When the line containing "Fails (GTO Parlays):**" appears in the entries below, begin printing there and stop after the line containing "Fails (GitHub Commit):**"; print each of those lines exactly and no other line.
*** Opening Task data ***
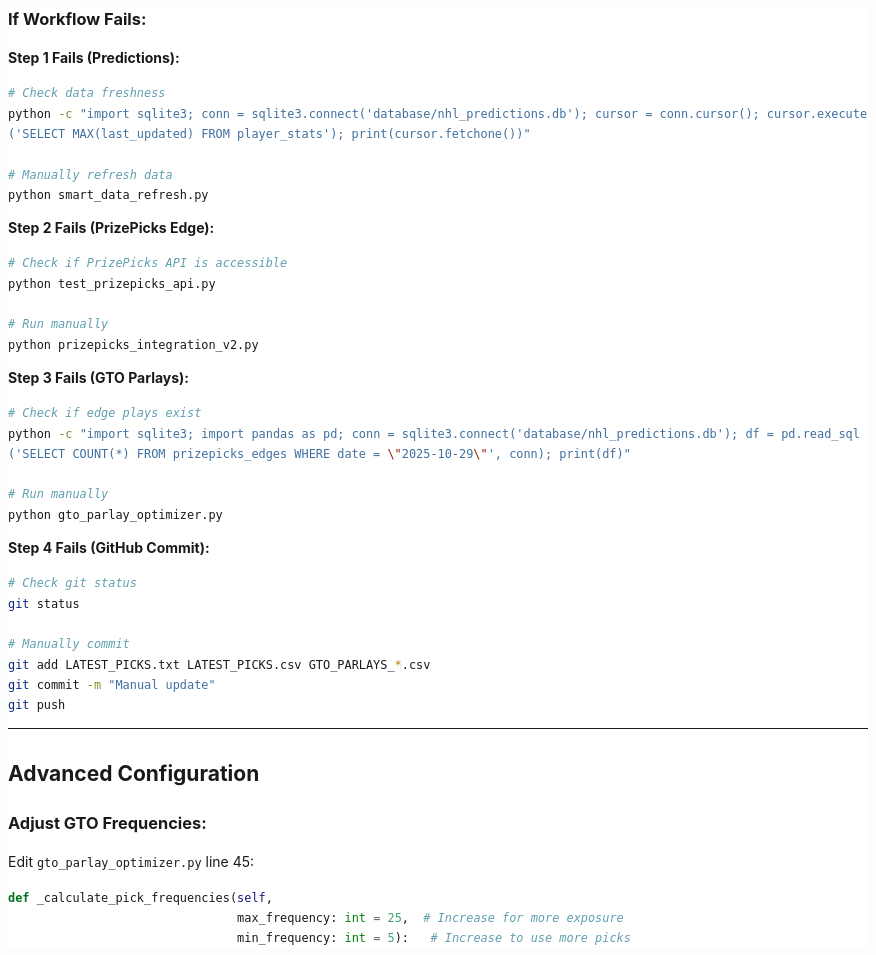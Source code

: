 ### If Workflow Fails:

**Step 1 Fails (Predictions):**
```bash
# Check data freshness
python -c "import sqlite3; conn = sqlite3.connect('database/nhl_predictions.db'); cursor = conn.cursor(); cursor.execute('SELECT MAX(last_updated) FROM player_stats'); print(cursor.fetchone())"

# Manually refresh data
python smart_data_refresh.py
```

**Step 2 Fails (PrizePicks Edge):**
```bash
# Check if PrizePicks API is accessible
python test_prizepicks_api.py

# Run manually
python prizepicks_integration_v2.py
```

**Step 3 Fails (GTO Parlays):**
```bash
# Check if edge plays exist
python -c "import sqlite3; import pandas as pd; conn = sqlite3.connect('database/nhl_predictions.db'); df = pd.read_sql('SELECT COUNT(*) FROM prizepicks_edges WHERE date = \"2025-10-29\"', conn); print(df)"

# Run manually
python gto_parlay_optimizer.py
```

**Step 4 Fails (GitHub Commit):**
```bash
# Check git status
git status

# Manually commit
git add LATEST_PICKS.txt LATEST_PICKS.csv GTO_PARLAYS_*.csv
git commit -m "Manual update"
git push
```

---

## Advanced Configuration

### Adjust GTO Frequencies:

Edit `gto_parlay_optimizer.py` line 45:

```python
def _calculate_pick_frequencies(self,
                                max_frequency: int = 25,  # Increase for more exposure
                                min_frequency: int = 5):   # Increase to use more picks
```
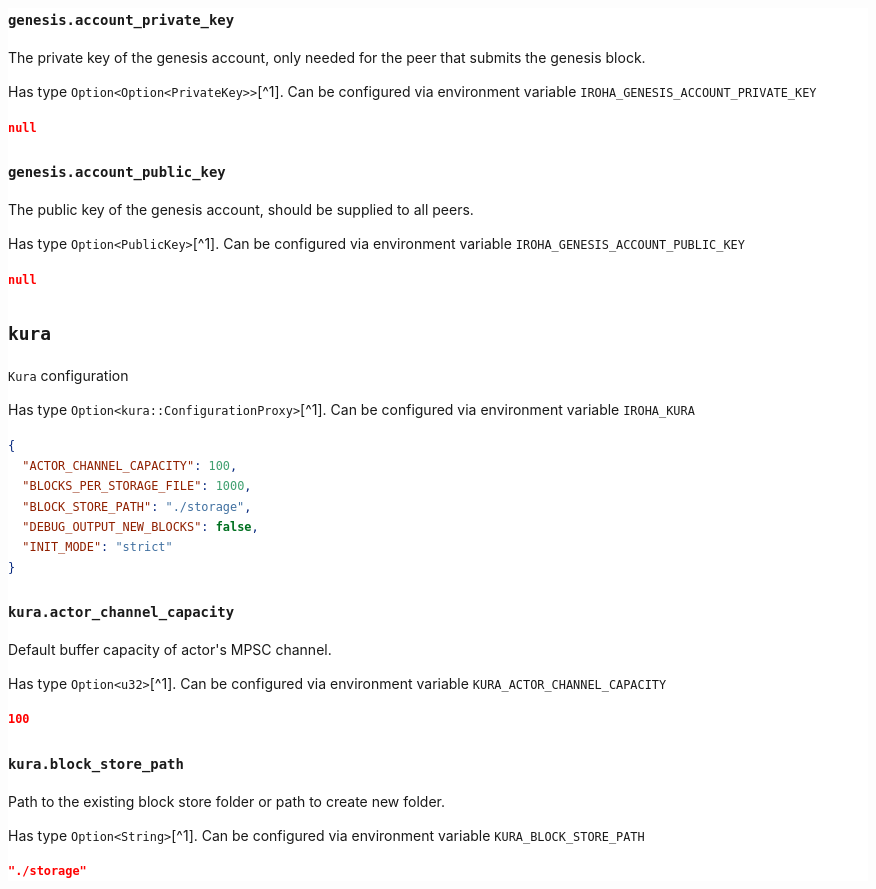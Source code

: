 ### `genesis.account_private_key`

The private key of the genesis account, only needed for the peer that submits the genesis block.

Has type `Option<Option<PrivateKey>>`[^1]. Can be configured via environment variable `IROHA_GENESIS_ACCOUNT_PRIVATE_KEY`

```json
null
```

### `genesis.account_public_key`

The public key of the genesis account, should be supplied to all peers.

Has type `Option<PublicKey>`[^1]. Can be configured via environment variable `IROHA_GENESIS_ACCOUNT_PUBLIC_KEY`

```json
null
```

## `kura`

`Kura` configuration

Has type `Option<kura::ConfigurationProxy>`[^1]. Can be configured via environment variable `IROHA_KURA`

```json
{
  "ACTOR_CHANNEL_CAPACITY": 100,
  "BLOCKS_PER_STORAGE_FILE": 1000,
  "BLOCK_STORE_PATH": "./storage",
  "DEBUG_OUTPUT_NEW_BLOCKS": false,
  "INIT_MODE": "strict"
}
```

### `kura.actor_channel_capacity`

Default buffer capacity of actor's MPSC channel.

Has type `Option<u32>`[^1]. Can be configured via environment variable `KURA_ACTOR_CHANNEL_CAPACITY`

```json
100
```

### `kura.block_store_path`

Path to the existing block store folder or path to create new folder.

Has type `Option<String>`[^1]. Can be configured via environment variable `KURA_BLOCK_STORE_PATH`

```json
"./storage"
```
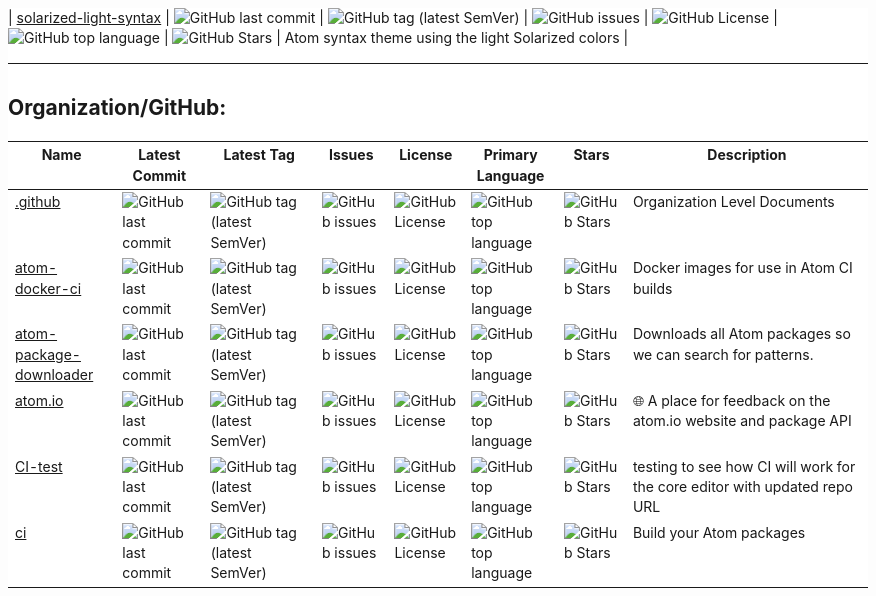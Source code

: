 | [solarized-light-syntax](https://github.com/pulsar-edit/solarized-light-syntax) | ![GitHub last commit](https://img.shields.io/github/last-commit/pulsar-edit/solarized-light-syntax?style=flat-square) | ![GitHub tag (latest SemVer)](https://img.shields.io/github/v/tag/pulsar-edit/solarized-light-syntax?style=flat-square) | ![GitHub issues](https://img.shields.io/github/issues/pulsar-edit/solarized-light-syntax?style=flat-square) | ![GitHub License](https://img.shields.io/github/license/pulsar-edit/solarized-light-syntax?style=flat-square) | ![GitHub top language](https://img.shields.io/github/languages/top/pulsar-edit/solarized-light-syntax?style=flat-square) | ![GitHub Stars](https://img.shields.io/github/stars/pulsar-edit/solarized-light-syntax?style=flat-square) | Atom syntax theme using the light Solarized colors |

---

## Organization/GitHub:

| Name | Latest Commit | Latest Tag | Issues | License | Primary Language | Stars | Description |
| ---- | ------------- | ---------- | ------ | ------- | ---------------- | ----- | ----------- |
| [.github](https://github.com/pulsar-edit/.github) | ![GitHub last commit](https://img.shields.io/github/last-commit/pulsar-edit/.github?style=flat-square) | ![GitHub tag (latest SemVer)](https://img.shields.io/github/v/tag/pulsar-edit/.github?style=flat-square) | ![GitHub issues](https://img.shields.io/github/issues/pulsar-edit/.github?style=flat-square) | ![GitHub License](https://img.shields.io/github/license/pulsar-edit/.github?style=flat-square) | ![GitHub top language](https://img.shields.io/github/languages/top/pulsar-edit/.github?style=flat-square) | ![GitHub Stars](https://img.shields.io/github/stars/pulsar-edit/.github?style=flat-square) | Organization Level Documents |
| [atom-docker-ci](https://github.com/pulsar-edit/atom-docker-ci) | ![GitHub last commit](https://img.shields.io/github/last-commit/pulsar-edit/atom-docker-ci?style=flat-square) | ![GitHub tag (latest SemVer)](https://img.shields.io/github/v/tag/pulsar-edit/atom-docker-ci?style=flat-square) | ![GitHub issues](https://img.shields.io/github/issues/pulsar-edit/atom-docker-ci?style=flat-square) | ![GitHub License](https://img.shields.io/github/license/pulsar-edit/atom-docker-ci?style=flat-square) | ![GitHub top language](https://img.shields.io/github/languages/top/pulsar-edit/atom-docker-ci?style=flat-square) | ![GitHub Stars](https://img.shields.io/github/stars/pulsar-edit/atom-docker-ci?style=flat-square) | Docker images for use in Atom CI builds |
| [atom-package-downloader](https://github.com/pulsar-edit/atom-package-downloader) | ![GitHub last commit](https://img.shields.io/github/last-commit/pulsar-edit/atom-package-downloader?style=flat-square) | ![GitHub tag (latest SemVer)](https://img.shields.io/github/v/tag/pulsar-edit/atom-package-downloader?style=flat-square) | ![GitHub issues](https://img.shields.io/github/issues/pulsar-edit/atom-package-downloader?style=flat-square) | ![GitHub License](https://img.shields.io/github/license/pulsar-edit/atom-package-downloader?style=flat-square) | ![GitHub top language](https://img.shields.io/github/languages/top/pulsar-edit/atom-package-downloader?style=flat-square) | ![GitHub Stars](https://img.shields.io/github/stars/pulsar-edit/atom-package-downloader?style=flat-square) | Downloads all Atom packages so we can search for patterns. |
| [atom.io](https://github.com/pulsar-edit/atom.io) | ![GitHub last commit](https://img.shields.io/github/last-commit/pulsar-edit/atom.io?style=flat-square) | ![GitHub tag (latest SemVer)](https://img.shields.io/github/v/tag/pulsar-edit/atom.io?style=flat-square) | ![GitHub issues](https://img.shields.io/github/issues/pulsar-edit/atom.io?style=flat-square) | ![GitHub License](https://img.shields.io/github/license/pulsar-edit/atom.io?style=flat-square) | ![GitHub top language](https://img.shields.io/github/languages/top/pulsar-edit/atom.io?style=flat-square) | ![GitHub Stars](https://img.shields.io/github/stars/pulsar-edit/atom.io?style=flat-square) | 🌐 A place for feedback on the atom.io website and package API |
| [CI-test](https://github.com/pulsar-edit/CI-test) | ![GitHub last commit](https://img.shields.io/github/last-commit/pulsar-edit/CI-test?style=flat-square) | ![GitHub tag (latest SemVer)](https://img.shields.io/github/v/tag/pulsar-edit/CI-test?style=flat-square) | ![GitHub issues](https://img.shields.io/github/issues/pulsar-edit/CI-test?style=flat-square) | ![GitHub License](https://img.shields.io/github/license/pulsar-edit/CI-test?style=flat-square) | ![GitHub top language](https://img.shields.io/github/languages/top/pulsar-edit/CI-test?style=flat-square) | ![GitHub Stars](https://img.shields.io/github/stars/pulsar-edit/CI-test?style=flat-square) | testing to see how CI will work for the core editor with updated repo URL |
| [ci](https://github.com/pulsar-edit/ci) | ![GitHub last commit](https://img.shields.io/github/last-commit/pulsar-edit/ci?style=flat-square) | ![GitHub tag (latest SemVer)](https://img.shields.io/github/v/tag/pulsar-edit/ci?style=flat-square) | ![GitHub issues](https://img.shields.io/github/issues/pulsar-edit/ci?style=flat-square) | ![GitHub License](https://img.shields.io/github/license/pulsar-edit/ci?style=flat-square) | ![GitHub top language](https://img.shields.io/github/languages/top/pulsar-edit/ci?style=flat-square) | ![GitHub Stars](https://img.shields.io/github/stars/pulsar-edit/ci?style=flat-square) | Build your Atom packages |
*** Closing Task data ***
◆ **Task output**
**Step 3 Fails (GTO Parlays):**
```bash
# Check if edge plays exist
python -c "import sqlite3; import pandas as pd; conn = sqlite3.connect('database/nhl_predictions.db'); df = pd.read_sql('SELECT COUNT(*) FROM prizepicks_edges WHERE date = \"2025-10-29\"', conn); print(df)"

# Run manually
python gto_parlay_optimizer.py
```

**Step 4 Fails (GitHub Commit):**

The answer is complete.